Le point d'orgue des célébrations devait être un concert de l'Orchestre philarmonique de Vienne dans l'ancienne mairie de la capitale bosniaque, là-même où l'héritier du trône de l'Empire austro-hongrois avait assisté à une réception le 28 juin 2014, quelques minutes avant d'être assassiné par un nationaliste bosno-serbe.
Un siècle et plusieurs guerres plus tard, dont celle qui a conduit au siège de Sarajevo et à la désintégration de la Yougoslavie en 1992-1995, les relations entre communautés restent extrêmement tendues.
Les dirigeants de la Serbie et ceux des Serbes de Bosnie, qui considèrent l'assassin de François-Ferdinand, Gavrilo Princip, comme un héros national, ont ainsi décidé de boycotter les cérémonies commémoratives en accusant les autorités bosniaques de vouloir établir un lien entre les conflits du début et de la fin du XXe siècle et d'en faire porter la responsabilité aux Serbes.
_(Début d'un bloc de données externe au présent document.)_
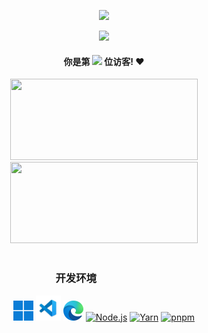 <div align="center">

![](https://quotes-github-readme.vercel.app/api?type=horizontal&theme=dark&border=true&quote=%E6%97%B6%E5%85%89%E6%B5%81%E8%BD%AC%EF%BC%8C%E6%84%BF%E4%BD%A0%E7%BB%88%E6%9C%89%E4%B8%80%E5%A4%A9%E8%83%BD%E5%92%8C%E4%BD%A0%E9%87%8D%E8%A6%81%E7%9A%84%E4%BA%BA%E9%87%8D%E9%80%A2%E3%80%82&author=%E8%89%BE%E6%8B%89%EF%BC%88%E3%80%8A%E5%8F%AF%E5%A1%91%E6%80%A7%E8%AE%B0%E5%BF%86%E3%80%8B%EF%BC%89)

<img src="https://cards-api-latedreamawa.vercel.app/api?pic=4&date=2025-04-30&bilibili=@LateDream_&email=latedreamawa@outlook.com&qq=3276839942&site=https://about.latedream.cn&steam=24%E5%B2%81%E6%B8%85%E7%BA%AF%E7%94%B7%E9%AB%98&bg_color=%231a1b27" width="600" />

#### 你是第 <img src="https://count.getloli.com/@latedream?name=latedream&theme=minecraft&padding=7&offset=0&align=top&scale=1&pixelated=1&darkmode=auto" height="48" /> 位访客! ❤️

<img src="https://github-readme-stats.vercel.app/api?username=LateDreamXD&theme=tokyonight&count_private=true&locale=cn" width="300" height="130" />
<img src="https://github-readme-stats.vercel.app/api/top-langs/?username=LateDreamXD&theme=tokyonight&count_private=true&locale=cn&layout=compact" width="300" height="130" /><br /><br />


<div width="600">

  ### 开发环境 &emsp;&emsp;&emsp;&emsp;&emsp;&nbsp;

  [<img title="Windows 11" alt="Windows 11" title="Windows 11" src="res/win11.png" height="32" />](https://www.microsoft.com/en-us/software-download/windows11)
  [<img title="Visual Studio Code" alt="Visual Studio Code" src="res/vscode.png" height="40" />](https://code.visualstudio.com/download)
  [<img title="Microsoft Edge" alt="Microsoft Edge" src="res/msedge.png" height="32" />](https://www.microsoft.com/en-us/edge/download)
  [<img title="Node.js" alt="Node.js" title="Node.js" src="https://nodejs.org/static/images/favicons/favicon.png" height="32" />](https://nodejs.org/en/download)
  [<img title="Yarn" alt="Yarn" src="https://yarnpkg.com/img/yarn-favicon.svg" height="32" />](https://yarnpkg.com/)
  [<img title="pnpm" alt="pnpm" src="https://pnpm.io/img/pnpm-no-name-with-frame.svg" height="32" />](https://pnpm.io/)
</div>

</div>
Dans la Vijecnica, l'ancienne mairie puis bibliothèque nationale de Sarajevo, détruite par un incendie provoqué par les bombardements des Serbes de Bosnie en 1992 et récemment restaurée, l'Orchestre philarmonique de Vienne va faire revivre l'âge d'or de l'Empire des Habsbourg en interprétant des morceaux de Haydn, Schubert, Berg et Brahms.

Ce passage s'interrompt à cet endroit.